Selon ceux qui se font les avocats de cette option, la raison principale pour que l’Etat se retire c’est que cela semblerait promettre de supprimer l’un des contentieux les plus importants dans les guerres de la culture. On pourrait encore croire que l’homosexualité est immorale, et que le mariage chrétien se passe entre un homme et une femme, et dire en même temps que l’on se fait l’avocat de «  l’égalité devant le mariage », puisque si aucun mariage n’est reconnu légalement, alors tout le monde est « à égalité » pour poursuivre sa vision de la vie telle qu’elle doit être, sans l’intervention de l’Etat.

En d’autres termes, on peut en toute bonne conscience mettre un même signe sur sa page Facebook, pour annoncer à tous ses amis progressistes du collège qu’on n’est pas un bigot dangereux comme le reste de sa communauté religieuse, et dire en même temps aux membres de ladite communauté, en privé, qu’on soutient la vision biblique du mariage. On peut être, pour utiliser une phrase d’un autre sujet de dispute culturelle : « pour le libre choix, mais personnellement opposé à la chose ».

Il est facile de comprendre pourquoi les jeunes évangélistes trouvent cette approche séduisante. Qui pourrait, en étant sain d’esprit, souhaiter s’attirer la dérision et la marginalisation qui guette ceux qui adoptent une vision qui n’est pas dans la mouvance culturelle dominante. A l’âge des réseaux sociaux, le vice autrefois redouté de succomber à la pression de ses pairs, comme on disait quand j’étais enfant, a été relégué dans les poubelles de l’histoire. De nos jours, la pression des pairs est une vertu, avec sa propre page Facebook et son bouton « j’aime ».

La génération du « Babyboom » qui, à une époque décriait les machinations et le pouvoir politique de « l’Homme » , et appelait tous les gens qui pensaient juste à lui résister, est devenue «  l’Homme », et maintenant appelle tous les gens qui pensent juste à adopter ses machinations et son pouvoir politique, sinon…L’avant-garde culturelle qui à une époque disait à ses pairs d’ouvrir leur esprit et de « protester contre le flux montant du conformisme », dit maintenant à ses enfants de mettre de côté leur esprit critique, pour «  ne pas se retrouver du mauvais côté de l’histoire ».

Les jeunes évangélistes ne sont pas stupides. Ils voient l’écriture sur le mur, et ils n’ont pas envie de se noyer quand le tsunami culturel touchera terre. Ce compromis qu’ils suggèrent leur paraît d’un énorme bon sens. Malheureusement, cela ne peut pas fonctionner.

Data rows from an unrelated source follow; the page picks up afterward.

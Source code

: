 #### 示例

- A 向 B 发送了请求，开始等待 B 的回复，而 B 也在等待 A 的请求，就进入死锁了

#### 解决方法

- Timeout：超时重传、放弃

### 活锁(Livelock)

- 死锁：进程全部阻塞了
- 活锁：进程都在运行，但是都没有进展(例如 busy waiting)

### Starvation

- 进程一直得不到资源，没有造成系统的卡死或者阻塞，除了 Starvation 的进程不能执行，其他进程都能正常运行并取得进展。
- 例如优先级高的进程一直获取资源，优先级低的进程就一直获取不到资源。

Imaginez par exemple, comme l’un de mes étudiants en doctorat l’avait suggéré dans une dissertation qui défendait cette idée de privatisation, que le mariage devienne le domaine exclusif de l’  « Eglise ». Supposons que Bob et Marie, tous deux catholiques pratiquants, se marient à l’église sous l’autorité de la loi canonique. Dans les dix années qui suivent, ils ont 3 enfants. Cependant, voilà que Marie décide de quitter l’Eglise pour devenir Unitaire, et cherche à dissoudre son mariage. Comme l’Eglise maintient que le mariage est indissoluble, et que Mary n’a pas de motifs d’annulation, l’Eglise refuse sa requête.

Mary cherche alors conseil auprès de son pasteur à l’Eglise Unitaire. Celle-ci dit à Mary que l’Eglise Unitaire reconnaît son mariage avec Bob, mais maintient qu’elle est parfaitement en droit de divorcer d’avec lui, car l’Eglise Unitaire reconnaît que l’incompatibilité est une cause légitime de divorce. Mary fait donc une demande de divorce à partir de l’Eglise unitaire, et elle est acceptée.

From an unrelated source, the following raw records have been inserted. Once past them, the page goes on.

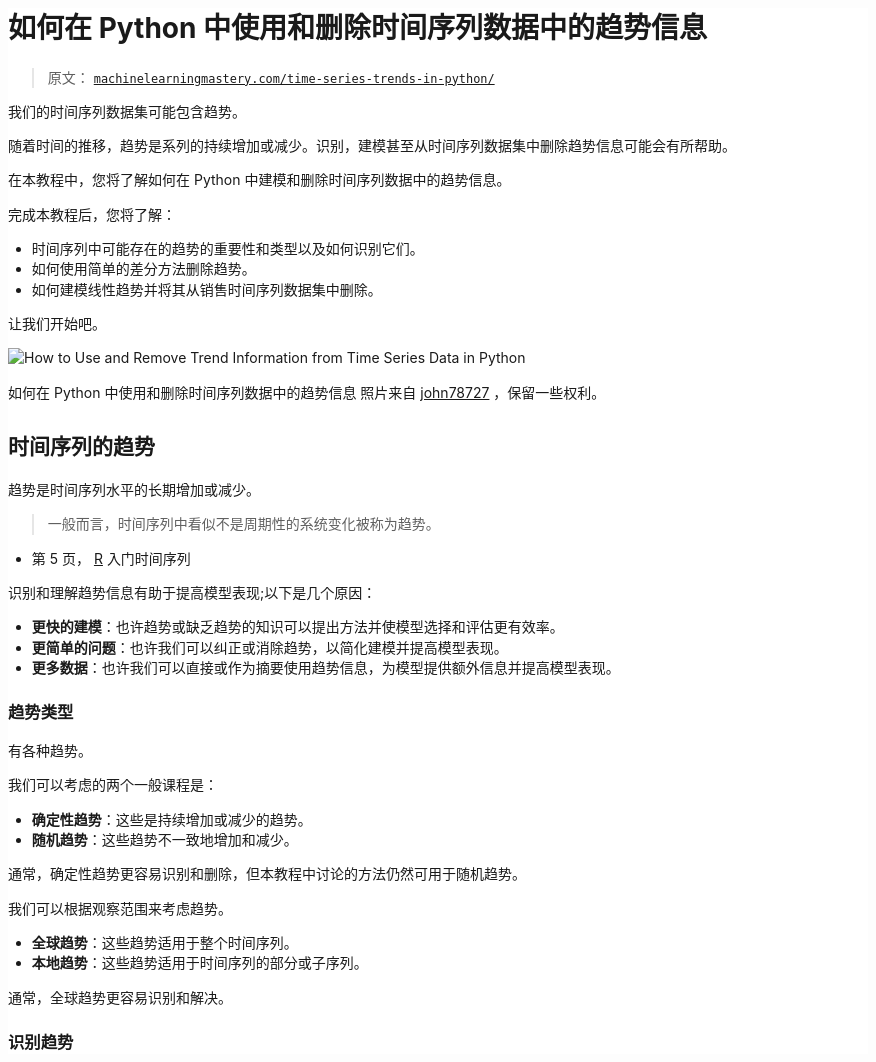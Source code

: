 # 如何在 Python 中使用和删除时间序列数据中的趋势信息

> 原文： [`machinelearningmastery.com/time-series-trends-in-python/`](https://machinelearningmastery.com/time-series-trends-in-python/)

我们的时间序列数据集可能包含趋势。

随着时间的推移，趋势是系列的持续增加或减少。识别，建模甚至从时间序列数据集中删除趋势信息可能会有所帮助。

在本教程中，您将了解如何在 Python 中建模和删除时间序列数据中的趋势信息。

完成本教程后，您将了解：

*   时间序列中可能存在的趋势的重要性和类型以及如何识别它们。
*   如何使用简单的差分方法删除趋势。
*   如何建模线性趋势并将其从销售时间序列数据集中删除。

让我们开始吧。

![How to Use and Remove Trend Information from Time Series Data in Python](img/ac25fa9ac7fa42df4ea3a709ba174c01.jpg)

如何在 Python 中使用和删除时间序列数据中的趋势信息
照片来自 [john78727](https://www.flickr.com/photos/john78727/16611452336/) ，保留一些权利。

## 时间序列的趋势

趋势是时间序列水平的长期增加或减少。

> 一般而言，时间序列中看似不是周期性的系统变化被称为趋势。

- 第 5 页， [R](http://www.amazon.com/dp/0387886974?tag=inspiredalgor-20) 入门时间序列

识别和理解趋势信息有助于提高模型表现;以下是几个原因：

*   **更快的建模**：也许趋势或缺乏趋势的知识可以提出方法并使模型选择和评估更有效率。
*   **更简单的问题**：也许我们可以纠正或消除趋势，以简化建模并提高模型表现。
*   **更多数据**：也许我们可以直接或作为摘要使用趋势信息，为模型提供额外信息并提高模型表现。

### 趋势类型

有各种趋势。

我们可以考虑的两个一般课程是：

*   **确定性趋势**：这些是持续增加或减少的趋势。
*   **随机趋势**：这些趋势不一致地增加和减少。

通常，确定性趋势更容易识别和删除，但本教程中讨论的方法仍然可用于随机趋势。

我们可以根据观察范围来考虑趋势。

*   **全球趋势**：这些趋势适用于整个时间序列。
*   **本地趋势**：这些趋势适用于时间序列的部分或子序列。

通常，全球趋势更容易识别和解决。

### 识别趋势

L’Eglise lui accorde aussi la garde complète des enfants, car, d’après la théologie morale de l’Eglise Unitaire, ce que Bob enseigne à ses enfants à propos de la contraception, de l’avortement, et des relations homosexuelles est un « péché de haine » et donc une forme d’abus sur mineurs .

Alors, qui gagne dans ce cas ? Supposons qu’on dise que, comme à l’origine c’était un mariage catholique, cela doit le rester, même si Mary change de religion. Mais qui a l’autorité de faire appliquer une telle règle ? L’Eglise catholique ? L’Eglise Unitaire ? Que se passe-t-il si l’Eglise catholique est d’accord mais pas l’Eglise unitaire ?

Imaginons que Mary, sous l’autorité de l’Eglise unitaire, prenne tout simplement ses enfants et quitte l’Etat. Est-ce un kidnapping ? Est-ce qu’une officialité catholique peut émettre un ordre pour que l’agence locale des « Chevaliers de Christophe Colomb » ramène Mary et ses enfants à leur domicile d’origine afin qu’elle soit jugée par une cour ecclésiastique pour avoir violé la loi canon ? Et si elle est condamnée, l’Eglise peut-elle la mettre en prison, ou lui infliger une amende ?

Supposons que Mary non seulement parte avec ses enfants, mais en plus, vide le compte en banque du couple, et donne son contenu à l’Eglise unitaire ? Est-ce un crime ? Qui en décide ?

Imaginons que tous ces cas aient été prévus par des contrats privés rédigés et signés par Bob et Mary au début de leur mariage au sein de l’Eglise catholique. Qui a le pouvoir de s’assurer qu’il a été remédié à ces ruptures de contrats et qu’une compensation a été donnée aux victimes.

Le seul moyen de régler ces disputes est que l’Etat intervienne. Que faire des enfants, des biens, du lieu de résidence de la liberté de mouvement etc…quand la relation conjugale se détériore, voilà un problème d’ordre public. Ce ne sont pas des questions privées. Et finalement dans ce scénario de privatisation du mariage, l’état deviendrait plus intrusif dans les affaires de l’Eglise, qu’il ne l’est actuellement.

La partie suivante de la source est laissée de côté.